Range Bound Short-Term Overbought

In The Highstreet Group by John Bartoletta

Range Bound Short-Term Overbought

The Dow Industrials and the S&P are back to trading in some ranges within the overall recovery trend, and the current range of mostly 24,500–26,500 may hold for several more weeks as the optimistic and pessimistic forces continue to balance each other for the time being.

The rally in the stock market is becoming extended on a short-term basis but the move is not supported by a wider number of stocks, but instead continues to be led by a smaller list of large-cap growth issues. Many of the leading issues have also taken on a parabolic pattern on their charts that suggests to us that some sharp peaks may be seen soon followed by some equally sharp corrections. It is normal for the markets to trade in ranges for longer periods of time, and we suspect this will be the case for the stock market over the next several months with good opportunities to add to positions on moves to the downside even though the general and economic news may not be too supportive of an optimistic view for some time.

Stock volatility has dropped toward levels that could further encourage U.S. equity bulls, even as warnings about complacency continue to hang over the rally from March’s lows. The CBOE Volatility Index (VIX) a measure of implied equity swings, is now one-third the level reached at the height of the Covid-19 market uncertainty. A move lower would be a bullish sign for U.S. stocks but it’s also possible investors don’t fully appreciate the chances of sharp swings in markets awash with Fed stimulus. The VIX, or “fear gauge” as it’s often called, sits around 28.4, higher than its lifetime average of 19.4 but well below a peak in mid-March above 82. A fall to 25 would be huge for risk and a break below that level will unlock the door to a further rally in the markets.

The short-term market can swing higher or lower apparently based on whether investors feel better about the direction of the COVID-19 crisis or not, or whether the economy is reopening fast enough, or not, or some other bit of news that may have some perceived meaning for the market. We believe the fact that the market can swing both ways on a daily basis for sometimes the same reason is evidence the overall trend is not determined by the daily mood of investors on any particular day. On a longer-term basis we think the market is pricing in what expectations may be for earnings and the economy 6–12 months from now and analyzing the daily events into the long-term forecast may not be possible. Trends in the stock market can lead the changes in the economy, and we think the 40% rally from the March low is a strong suggestion the economy may do better in the future than many would anticipate given the current news. Of course, none of this happens in a straight line, and we can count on the daily volatility to continue to keep the long-term trend hidden from view.

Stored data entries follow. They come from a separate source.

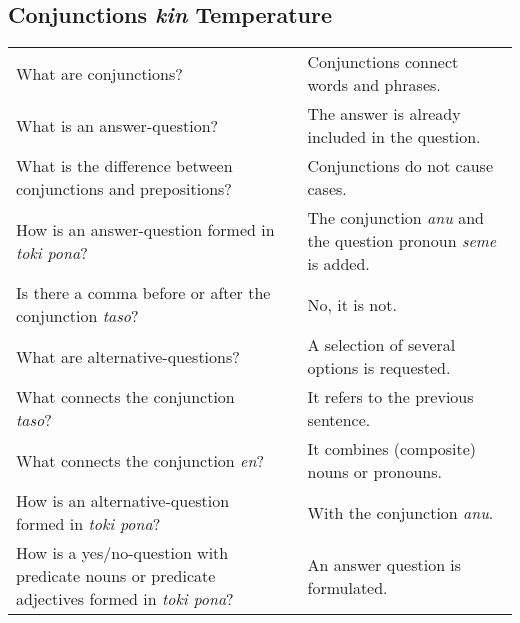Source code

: \subsection*{Conjunctions \textit{kin} Temperature} 
\label{'conjunctions_temperature'}
%
\begin{supertabular}{p{5,5cm}|ll}
What are conjunctions? && Conjunctions connect words and phrases. \\ %
What is an answer-question? && The answer is already included in the question. \\ %
What is the difference between conjunctions and prepositions? && Conjunctions do not cause cases. \\ %
How is an answer-question formed in \textit{toki pona}? && The conjunction \textit{anu} and the question pronoun \textit{seme} is added. \\ %
Is there a comma before or after the conjunction \textit{taso}? && No, it is not. \\ %
What are alternative-questions? && A selection of several options is requested.  \\ %
What connects the conjunction \textit{taso}? && It refers to the previous sentence.  \\ %
What connects the conjunction \textit{en}? && It combines (composite) nouns or pronouns. \\ %
How is an alternative-question formed in \textit{toki pona}? && With the conjunction \textit{anu}. \\ %
How is a yes/no-question with predicate nouns or predicate adjectives formed in \textit{toki pona}? && An answer question is formulated. \\ %
\end{supertabular}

A measure of speculative investing in the form of call option buying (indicated by a low put/call ratio shown above) is near its highest level in years and is an indication that short-term investors are expecting the market rally to continue. When this indicator gets to extreme levels, either higher or lower, it suggests that the speculative side of the market is near a turning point and a move in the opposite direction for the market can be expected. This is a short-term indicator used during extreme readings which is suggesting a possible change in market direction over the next several weeks but has reduced relevance for the longer-term market trend analysis.

The unprecedented stimulus being pumped into the economy by the Federal Reserve is evidenced by the sharp shift lower in the Treasury yield curve over the first half of 2020. These lower rates are contributing to the sharp rally in equities. Chairman Powell confirmed last month that the policy committee is “not thinking about raising rates. We’re not even thinking about thinking about raising rates.” The old equity market maxim of “Don’t fight the Fed” rings truer than ever.

Short term (Days to Weeks): Toppy. Many market indicators of stock performance and short-term bullish sentiment appear to have peaked for the short term after the 40%+ gain from the March lows for the Dow Industrials and S&P 500. The indexes are easing back from some overbought conditions that were created from big gains in the large-cap growth and Technology sectors along with some large bounces in a good number of stocks that we think have questionable fundamental outlooks. A good deal of speculation was evidenced by the large amount of call option buying during the past month and this wave of optimism also appears to have peaked as of last week. The next few weeks could see a pullback or correction develop that would be a normal part of the overall bottoming process with the current trend of higher volatility likely continuing to add to the confusion.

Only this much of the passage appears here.